(Task): Transcribe verbatim the span of lines that opens with the line containing "- 잘못된 값을 사용하면" and closes with the last line of the data below.

(Plain-text document sources)
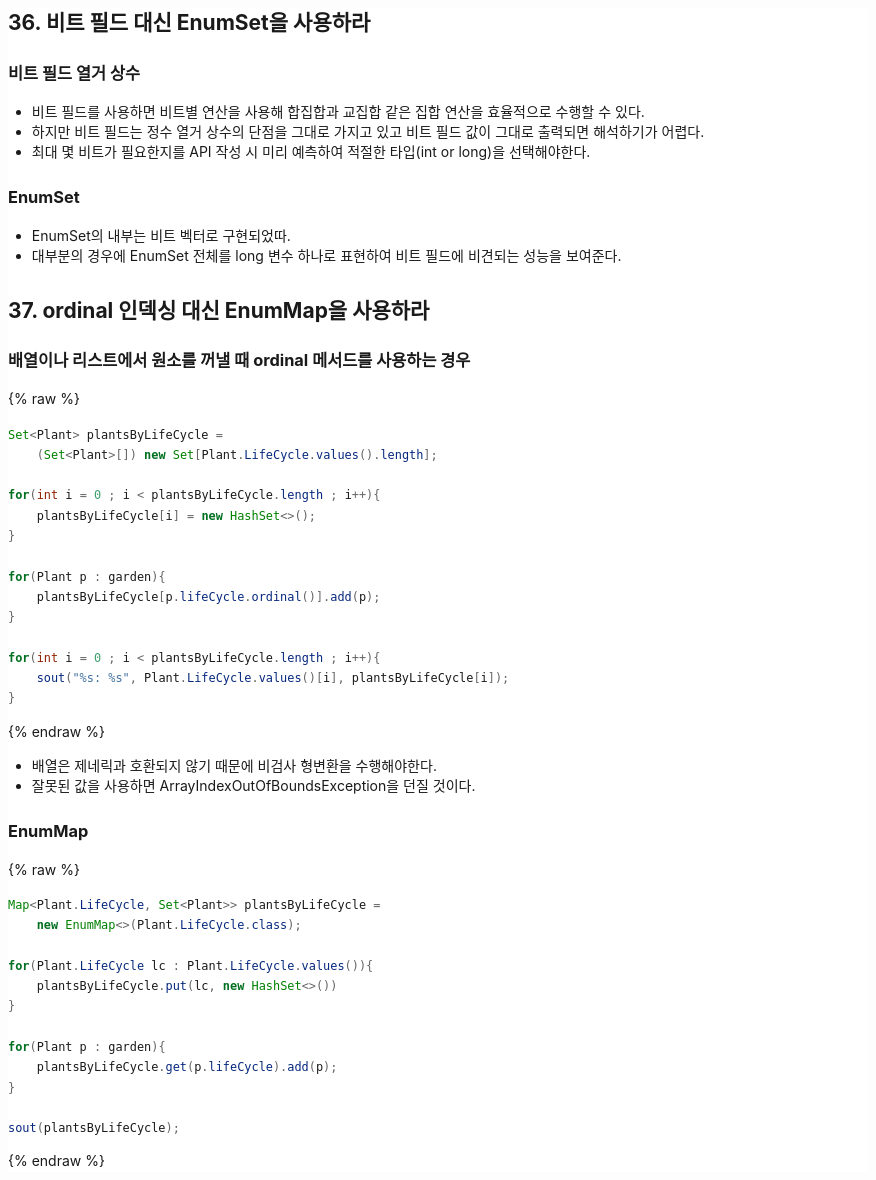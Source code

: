 
## 36. 비트 필드 대신 EnumSet을 사용하라


### 비트 필드 열거 상수

- 비트 필드를 사용하면 비트별 연산을 사용해 합집합과 교집합 같은 집합 연산을 효율적으로 수행할 수 있다.
- 하지만 비트 필드는 정수 열거 상수의 단점을 그대로 가지고 있고 비트 필드 값이 그대로 출력되면 해석하기가 어렵다.
- 최대 몇 비트가 필요한지를 API 작성 시 미리 예측하여 적절한 타입(int or long)을 선택해야한다.

### EnumSet

- EnumSet의 내부는 비트 벡터로 구현되었따.
- 대부분의 경우에 EnumSet 전체를 long 변수 하나로 표현하여 비트 필드에 비견되는 성능을 보여준다.

## 37. ordinal 인덱싱 대신 EnumMap을 사용하라


### 배열이나 리스트에서 원소를 꺼낼 때 ordinal 메서드를 사용하는 경우


{% raw %}
```java
Set<Plant> plantsByLifeCycle = 
	(Set<Plant>[]) new Set[Plant.LifeCycle.values().length];

for(int i = 0 ; i < plantsByLifeCycle.length ; i++){
	plantsByLifeCycle[i] = new HashSet<>();
}

for(Plant p : garden){
	plantsByLifeCycle[p.lifeCycle.ordinal()].add(p); 
}

for(int i = 0 ; i < plantsByLifeCycle.length ; i++){
	sout("%s: %s", Plant.LifeCycle.values()[i], plantsByLifeCycle[i]);
}
```
{% endraw %}

- 배열은 제네릭과 호환되지 않기 때문에 비검사 형변환을 수행해야한다.
- 잘못된 값을 사용하면 ArrayIndexOutOfBoundsException을 던질 것이다.

### EnumMap


{% raw %}
```java
Map<Plant.LifeCycle, Set<Plant>> plantsByLifeCycle = 
	new EnumMap<>(Plant.LifeCycle.class);

for(Plant.LifeCycle lc : Plant.LifeCycle.values()){
	plantsByLifeCycle.put(lc, new HashSet<>())
}

for(Plant p : garden){
	plantsByLifeCycle.get(p.lifeCycle).add(p); 
}

sout(plantsByLifeCycle);
```
{% endraw %}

(Problem solution):
- 잘못된 값을 사용하면 ArrayIndexOutOfBoundsException을 던질 것이다.

### EnumMap


{% raw %}
```java
Map<Plant.LifeCycle, Set<Plant>> plantsByLifeCycle = 
	new EnumMap<>(Plant.LifeCycle.class);

for(Plant.LifeCycle lc : Plant.LifeCycle.values()){
	plantsByLifeCycle.put(lc, new HashSet<>())
}

for(Plant p : garden){
	plantsByLifeCycle.get(p.lifeCycle).add(p); 
}

sout(plantsByLifeCycle);
```
{% endraw %}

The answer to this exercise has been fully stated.